Now, moreover, again, another thing, indeed, our voices come forth to utter; and is it not that that we say, that far yonder the Hoyaner [chief of highest grade] who labored for us so well is falling away as falls a tree? So, moreover, it is these things that he bears away with him—this file of mat-carriers, warriors all, visible and present here; also this file of those who customarily dance the corn-dances [the women]—they go prosperously. And alas! How utterly calamitous is that thing that occurs when the body of this woman falls! For, verily, far yonder in the length of the file will the file of our grandchildren be removed! These our grandchildren who run hither and thither in sport, these our grandchildren who by creeping drag themselves about in the dust, these our grandchildren whose bodies are slung to cradle-boards, and even those of them whose faces are looking hitherward as they come under the ground.[328]

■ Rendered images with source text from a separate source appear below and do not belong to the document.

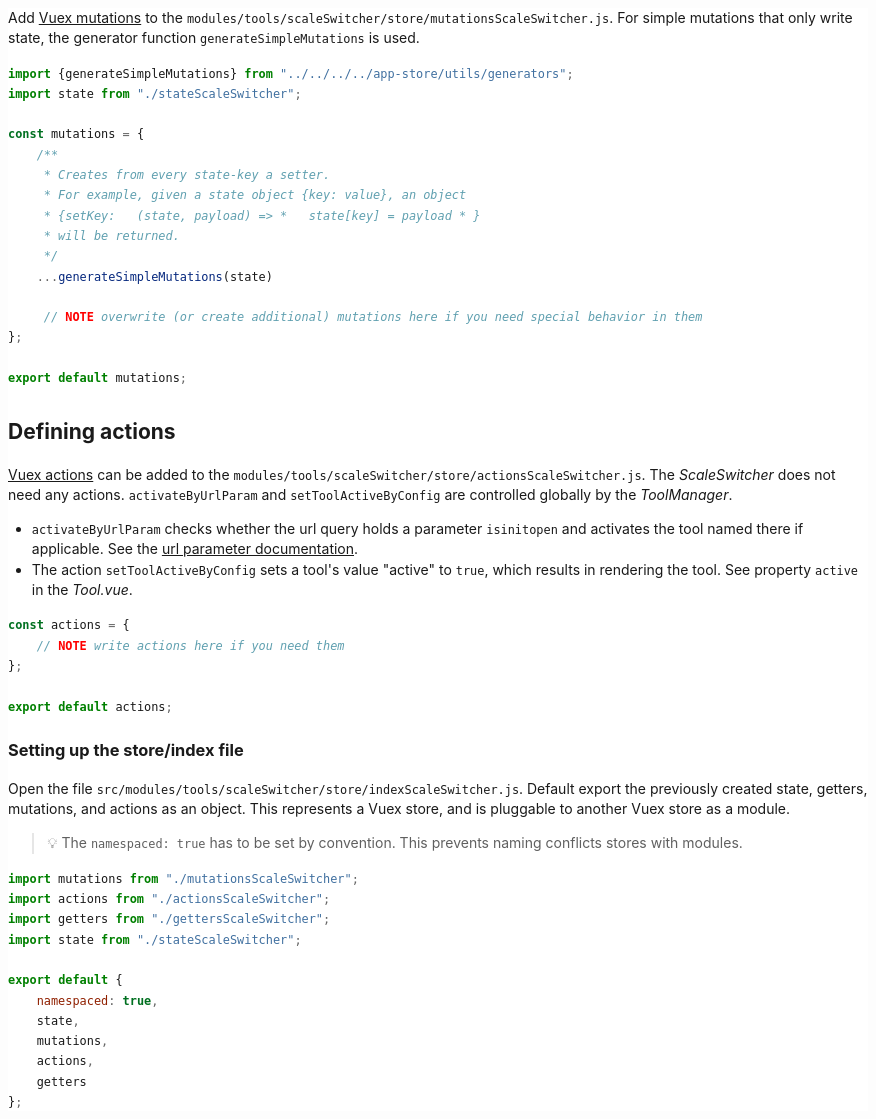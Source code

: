 Add [Vuex mutations](https://vuex.vuejs.org/guide/mutations.html#mutations) to the `modules/tools/scaleSwitcher/store/mutationsScaleSwitcher.js`. For simple mutations that only write state, the generator function `generateSimpleMutations` is used.

```js
import {generateSimpleMutations} from "../../../../app-store/utils/generators";
import state from "./stateScaleSwitcher";

const mutations = {
    /**
     * Creates from every state-key a setter.
     * For example, given a state object {key: value}, an object
     * {setKey:   (state, payload) => *   state[key] = payload * }
     * will be returned.
     */
    ...generateSimpleMutations(state)

     // NOTE overwrite (or create additional) mutations here if you need special behavior in them
};

export default mutations;
```

## Defining actions

[Vuex actions](https://vuex.vuejs.org/guide/actions.html#actions) can be added to the `modules/tools/scaleSwitcher/store/actionsScaleSwitcher.js`. The *ScaleSwitcher* does not need any actions. `activateByUrlParam` and `setToolActiveByConfig` are controlled globally by the *ToolManager*.

- `activateByUrlParam` checks whether the url query holds a parameter `isinitopen` and activates the tool named there if applicable. See the [url parameter documentation](urlParameter.md).
- The action `setToolActiveByConfig` sets a tool's value "active" to `true`, which results in rendering the tool. See property `active` in the *Tool.vue*.

```js
const actions = {
    // NOTE write actions here if you need them
};

export default actions;
```

### Setting up the store/index file

Open the file `src/modules/tools/scaleSwitcher/store/indexScaleSwitcher.js`. Default export the previously created state, getters, mutations, and actions as an object. This represents a Vuex store, and is pluggable to another Vuex store as a module.

>💡 The `namespaced: true` has to be set by convention. This prevents naming conflicts stores with modules.

```js
import mutations from "./mutationsScaleSwitcher";
import actions from "./actionsScaleSwitcher";
import getters from "./gettersScaleSwitcher";
import state from "./stateScaleSwitcher";

export default {
    namespaced: true,
    state,
    mutations,
    actions,
    getters
};
```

The identifiable cemeteries of Seriland are few and small—much less populous than might be expected of a tribe numbering several hundreds for centuries, and able to maintain well-worn trails threading all parts of their rugged domain. Three graves were noted near the abandoned rancheria at Pozo Escalante; one was observed near a jacal skeleton at Barranca Salina; five or six were made out doubtfully on a low spur adjacent to Punta Antigualla; another was found near the rancheria midway thence to Punta Ygnacio; still another was doubtfully identified hard by a ruinous jacal just where the foothills of Sierra Seri descend to the plain stretching toward Punta Miguel; and this distribution may be deemed representative. A scant half-dozen perceptible graves were observed near the considerable rancheria of Punta Narragansett, which was numerously inhabited during the Dewey surveys of 1873; one was found adjoining the old jacal near Campo Navidad; but none were discovered in connection with the extensive rancheria on Rada Ballena. The largest known cemetery occupies the triangular point of shrub-dotted plain pushing out toward the site of the old rancheria at the base of Punta Tormenta; it comprises perhaps a score of evidently ancient graves, while two newer ones were found on the pebble bar beyond the jacales. When near the pebbly beaches the graves are marked by heaps of pebbles and small cobbles, commonly about the size of those used as hupfs, these cairns being 3 or 4 feet long, two-thirds as wide, and seldom over 12 or 15 inches in height; and most of the cairns are accompanied and enlarged by piles (ranging from a peck to a bushel) of the scatophagic shells already noted. The graves remote from pebbly beaches are marked by heaps of cholla stems and branches, rudely thatched with miscellaneous brambles roughly pinned together by okatilla stems, the shocks being sometimes nearly as high and broad as the jacales. A few of the scatophagic shells were found about the bramble-marked graves at Pozo Escalante, and a single one at Barranca Salina. In general the association of cemeteries and rancherias, or of graves and jacales, indicates that habitations are usually abandoned for a time when a death occurs within or near them.
Fig. 39—Mortuary olla.
The most conspicuous cairn seen in Seriland was well within Tiburon. It stands on the southern side of a little rock-butte about a mile and a half east-southeast of Tinaja Anita, south of the main arroyo, and near where the trail from the tinaja bifurcates toward Arroyo Carrizal and Punta Narragansett, respectively. It is shadowed by a notably large and widespreading paloverde, and is in the form of a cone estimated at 7 feet in height and 18 or 20 feet across the base. The materials, at least on the surface, are rounded pebbles and cobbles, possibly from the adjacent arroyos, though more probably from the beaches, of which the nearest is miles away. It was not determined to be mortuary.[329]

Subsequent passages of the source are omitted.